Covidien catheters have been linked to nine deaths and a number of other incidents, prompting the U.S. Food & Drug Administration (FDA) to issue an alert on its web site. The catheters are manufactured by a unit of the device maker and are meant to block the flow of blood to abnormal brain blood vessels, explained the Sun Chronicle.
The FDA’s alert notes that some catheters have broken or become entrapped in the body after treatment with the Onyx Liquid Embolic System, which is manufactured by Covidien unit, ev3. The Onyx system is used before surgery to stop blood flow to abnormally formed parts of blood vessels, explained the Sun Chronicle. The agency now recommends that health care providers carefully select patients for the procedure and adhere to manufacturer instructions for removal of any entrapped catheter.
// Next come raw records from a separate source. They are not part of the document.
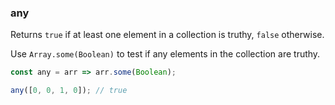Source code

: ### any

Returns `true` if at least one element in a collection is truthy, `false` otherwise.

Use `Array.some(Boolean)` to test if any elements in the collection are truthy.

```js
const any = arr => arr.some(Boolean);
```

```js
any([0, 0, 1, 0]); // true
```
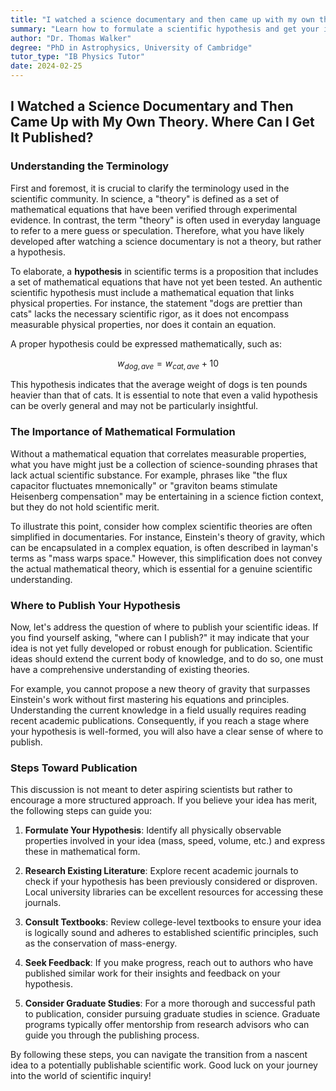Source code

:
 ```yaml
---
title: "I watched a science documentary and then came up with my own theory. Where can I get it published?"
summary: "Learn how to formulate a scientific hypothesis and get your ideas published. Discover if your "theory" is actually a hypothesis and how to validate it before submitting to academic journals."
author: "Dr. Thomas Walker"
degree: "PhD in Astrophysics, University of Cambridge"
tutor_type: "IB Physics Tutor"
date: 2024-02-25
---
```


## I Watched a Science Documentary and Then Came Up with My Own Theory. Where Can I Get It Published?

### Understanding the Terminology

First and foremost, it is crucial to clarify the terminology used in the scientific community. In science, a "theory" is defined as a set of mathematical equations that have been verified through experimental evidence. In contrast, the term "theory" is often used in everyday language to refer to a mere guess or speculation. Therefore, what you have likely developed after watching a science documentary is not a theory, but rather a hypothesis.

To elaborate, a **hypothesis** in scientific terms is a proposition that includes a set of mathematical equations that have not yet been tested. An authentic scientific hypothesis must include a mathematical equation that links physical properties. For instance, the statement "dogs are prettier than cats" lacks the necessary scientific rigor, as it does not encompass measurable physical properties, nor does it contain an equation. 

A proper hypothesis could be expressed mathematically, such as:

$$ w_{dog, ave} = w_{cat, ave} + 10 $$

This hypothesis indicates that the average weight of dogs is ten pounds heavier than that of cats. It is essential to note that even a valid hypothesis can be overly general and may not be particularly insightful.

### The Importance of Mathematical Formulation

Without a mathematical equation that correlates measurable properties, what you have might just be a collection of science-sounding phrases that lack actual scientific substance. For example, phrases like "the flux capacitor fluctuates mnemonically" or "graviton beams stimulate Heisenberg compensation" may be entertaining in a science fiction context, but they do not hold scientific merit.

To illustrate this point, consider how complex scientific theories are often simplified in documentaries. For instance, Einstein's theory of gravity, which can be encapsulated in a complex equation, is often described in layman's terms as "mass warps space." However, this simplification does not convey the actual mathematical theory, which is essential for a genuine scientific understanding.

### Where to Publish Your Hypothesis

Now, let's address the question of where to publish your scientific ideas. If you find yourself asking, "where can I publish?" it may indicate that your idea is not yet fully developed or robust enough for publication. Scientific ideas should extend the current body of knowledge, and to do so, one must have a comprehensive understanding of existing theories. 

For example, you cannot propose a new theory of gravity that surpasses Einstein's work without first mastering his equations and principles. Understanding the current knowledge in a field usually requires reading recent academic publications. Consequently, if you reach a stage where your hypothesis is well-formed, you will also have a clear sense of where to publish.

### Steps Toward Publication

This discussion is not meant to deter aspiring scientists but rather to encourage a more structured approach. If you believe your idea has merit, the following steps can guide you:

1. **Formulate Your Hypothesis**: Identify all physically observable properties involved in your idea (mass, speed, volume, etc.) and express these in mathematical form.

2. **Research Existing Literature**: Explore recent academic journals to check if your hypothesis has been previously considered or disproven. Local university libraries can be excellent resources for accessing these journals.

3. **Consult Textbooks**: Review college-level textbooks to ensure your idea is logically sound and adheres to established scientific principles, such as the conservation of mass-energy.

4. **Seek Feedback**: If you make progress, reach out to authors who have published similar work for their insights and feedback on your hypothesis.

5. **Consider Graduate Studies**: For a more thorough and successful path to publication, consider pursuing graduate studies in science. Graduate programs typically offer mentorship from research advisors who can guide you through the publishing process.

By following these steps, you can navigate the transition from a nascent idea to a potentially publishable scientific work. Good luck on your journey into the world of scientific inquiry!
    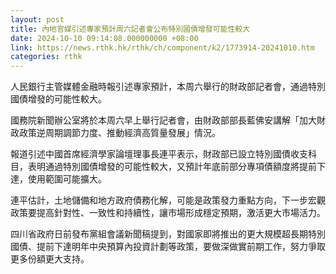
 ```yaml
---
layout: post
title: 內地官媒引述專家預計周六記者會公布特別國債增發可能性較大
date: 2024-10-10 09:14:08.000000000 +08:00
link: https://news.rthk.hk/rthk/ch/component/k2/1773914-20241010.htm
categories: rthk
---
```


人民銀行主管媒體金融時報引述專家預計，本周六舉行的財政部記者會，通過特別國債增發的可能性較大。

國務院新聞辦公室將於本周六早上舉行記者會，由財政部部長藍佛安講解「加大財政政策逆周期調節力度、推動經濟高質量發展」情況。

報道引述中國首席經濟學家論壇理事長連平表示，財政部已設立特別國債收支科目，表明通過特別國債增發的可能性較大，又預計年底前部分專項債額度將提前下達，使用範圍可能擴大。

連平估計，土地儲備和地方政府債務化解，可能是政策發力重點方向，下一步宏觀政策要提高針對性、一致性和持續性，讓市場形成穩定預期，激活更大市場活力。

四川省政府日前發布黨組會議新聞稿提到，對國家即將推出的更大規模超長期特別國債、提前下達明年中央預算內投資計劃等政策，要做深做實前期工作，努力爭取更多份額更大支持。
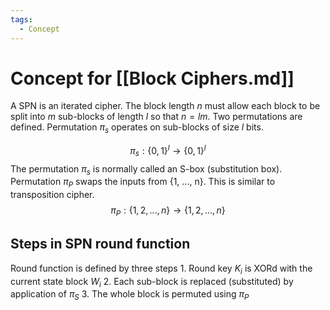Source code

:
 ```yaml
---
tags:
  - Concept
---
```

# Concept for [[Block Ciphers.md]]

A SPN is an iterated cipher.
The block length $n$ must allow each block to be split into $m$ sub-blocks of length $l$ so that $n=lm$. Two permutations are defined.
Permutation $\pi_s$ operates on sub-blocks of size $l$ bits.

$$\pi_s : \{0,1\}^l \rightarrow \{0,1\}^l$$ 
The permutation $\pi_s$ is normally called an S-box (substitution box).
Permutation $\pi_P$ swaps the inputs from {1, ..., n}. This is similar to transposition cipher.
$$\pi_P:\{1,2,...,n\} \rightarrow \{1,2,...,n\}$$
## Steps in SPN round function
Round function is defined by three steps
	1. Round key $K_i$ is XORd with the current state block $W_i$
	2. Each sub-block is replaced (substituted) by application of $\pi_S$ 
	3. The whole block is permuted using $\pi_P$
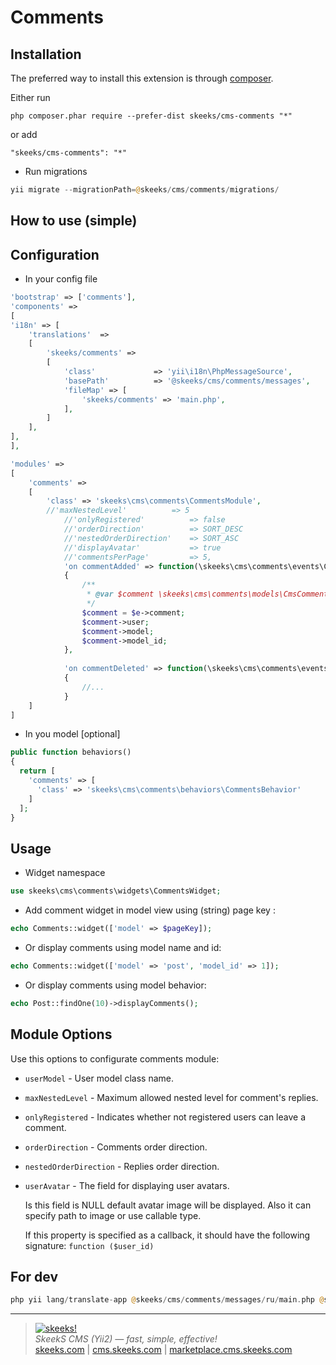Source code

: Comments
===================================

Installation
------------

The preferred way to install this extension is through [composer](http://getcomposer.org/download/).

Either run

```
php composer.phar require --prefer-dist skeeks/cms-comments "*"
```

or add

```
"skeeks/cms-comments": "*"
```

- Run migrations

```php
yii migrate --migrationPath=@skeeks/cms/comments/migrations/
```

How to use (simple)
----------


Configuration
------

- In your config file

```php
'bootstrap' => ['comments'],
'components' =>
[
'i18n' => [
    'translations'  =>
    [
        'skeeks/comments' =>
        [
            'class'             => 'yii\i18n\PhpMessageSource',
            'basePath'          => '@skeeks/cms/comments/messages',
            'fileMap' => [
                'skeeks/comments' => 'main.php',
            ],
        ]
    ],
],
],

'modules' =>
[
	'comments' =>
	[
	    'class' => 'skeeks\cms\comments\CommentsModule',
	    //'maxNestedLevel'          => 5
            //'onlyRegistered'          => false
            //'orderDirection'          => SORT_DESC
            //'nestedOrderDirection'    => SORT_ASC
            //'displayAvatar'           => true
            //'commentsPerPage'         => 5,
            'on commentAdded' => function(\skeeks\cms\comments\events\CommentEvent $e)
            {
                /**
                 * @var $comment \skeeks\cms\comments\models\CmsComment
                 */
                $comment = $e->comment;
                $comment->user;
                $comment->model;
                $comment->model_id;
            },
            
            'on commentDeleted' => function(\skeeks\cms\comments\events\CommentEvent $e)
            {
            	//...
            }
	]
]
```

- In you model [optional]

```php
public function behaviors()
{
  return [
    'comments' => [
      'class' => 'skeeks\cms\comments\behaviors\CommentsBehavior'
    ]
  ];
}
```

Usage
---

- Widget namespace
```php
use skeeks\cms\comments\widgets\CommentsWidget;
```

- Add comment widget in model view using (string) page key :

```php
echo Comments::widget(['model' => $pageKey]);
```

- Or display comments using model name and id:

```php
echo Comments::widget(['model' => 'post', 'model_id' => 1]);
```

- Or display comments using model behavior:

```php
echo Post::findOne(10)->displayComments();
```

Module Options
-------

Use this options to configurate comments module:

- `userModel` - User model class name.

- `maxNestedLevel` - Maximum allowed nested level for comment's replies.

- `onlyRegistered` - Indicates whether not registered users can leave a comment.

- `orderDirection` - Comments order direction.

- `nestedOrderDirection` - Replies order direction.

- `userAvatar` - The field for displaying user avatars.

  Is this field is NULL default avatar image will be displayed. Also it can specify path to image or use callable type.

  If this property is specified as a callback, it should have the following signature: `function ($user_id)`


For dev
-------
```php
php yii lang/translate-app @skeeks/cms/comments/messages/ru/main.php @skeeks/cms/comments/messages/ main.php
```
___


> [![skeeks!](https://gravatar.com/userimage/74431132/13d04d83218593564422770b616e5622.jpg)](http://skeeks.com)  
<i>SkeekS CMS (Yii2) — fast, simple, effective!</i>  
[skeeks.com](http://skeeks.com) | [cms.skeeks.com](http://cms.skeeks.com) | [marketplace.cms.skeeks.com](http://marketplace.cms.skeeks.com)



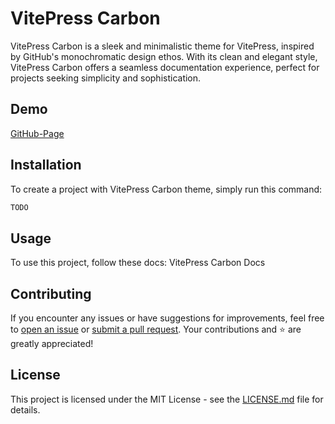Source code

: # VitePress Carbon

VitePress Carbon is a sleek and minimalistic theme for VitePress, inspired by GitHub's monochromatic design ethos. With its clean and elegant style, VitePress Carbon offers a seamless documentation experience, perfect for projects seeking simplicity and sophistication.



## Demo

[GitHub-Page](https://brenoepics.github.io/vitepress-carbon/)

## Installation

To create a project with VitePress Carbon theme, simply run this command:

```bash
TODO
```

## Usage

To use this project, follow these docs: VitePress Carbon Docs

## Contributing

If you encounter any issues or have suggestions for improvements, feel free to [open an issue](https://github.com/brenoepics/vitepress-carbon/issues) or [submit a pull request](https://github.com/brenoepics/vitepress-carbon/pulls). 
Your contributions and ⭐ are greatly appreciated!

## License

This project is licensed under the MIT License - see the [LICENSE.md](LICENSE.md) file for details.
The system is usually used to treat patients diagnosed with brain arteriovenous malformations (brain AVMs), the FDA noted. The system is meant to reduce bleeding and surgical complications when the brain AVM is removed, which typically occurs a few days following Onyx treatment. During the Onyx embolization procedure, the physician uses fluoroscopy to guide the catheter to the site where the Onyx material will be implanted. Onyx material is then injected through the catheter into the blood vessels of the brain at the location of the AVM, solidifying when the material comes in contact with blood so that blood flow to the brain AVM can be blocked.
The FDA Alert indicates that the FDA has received more than 100 reported cases of catheter breakage that may be related to catheter entrapment, said the Sun Chronicle. It was impossible to remove the catheter and a portion, as well as the Onyx material, remained implanted in 54 of the cases. The agency approved changes in physician and patient labeling this April to indicate catheter entrapment risks.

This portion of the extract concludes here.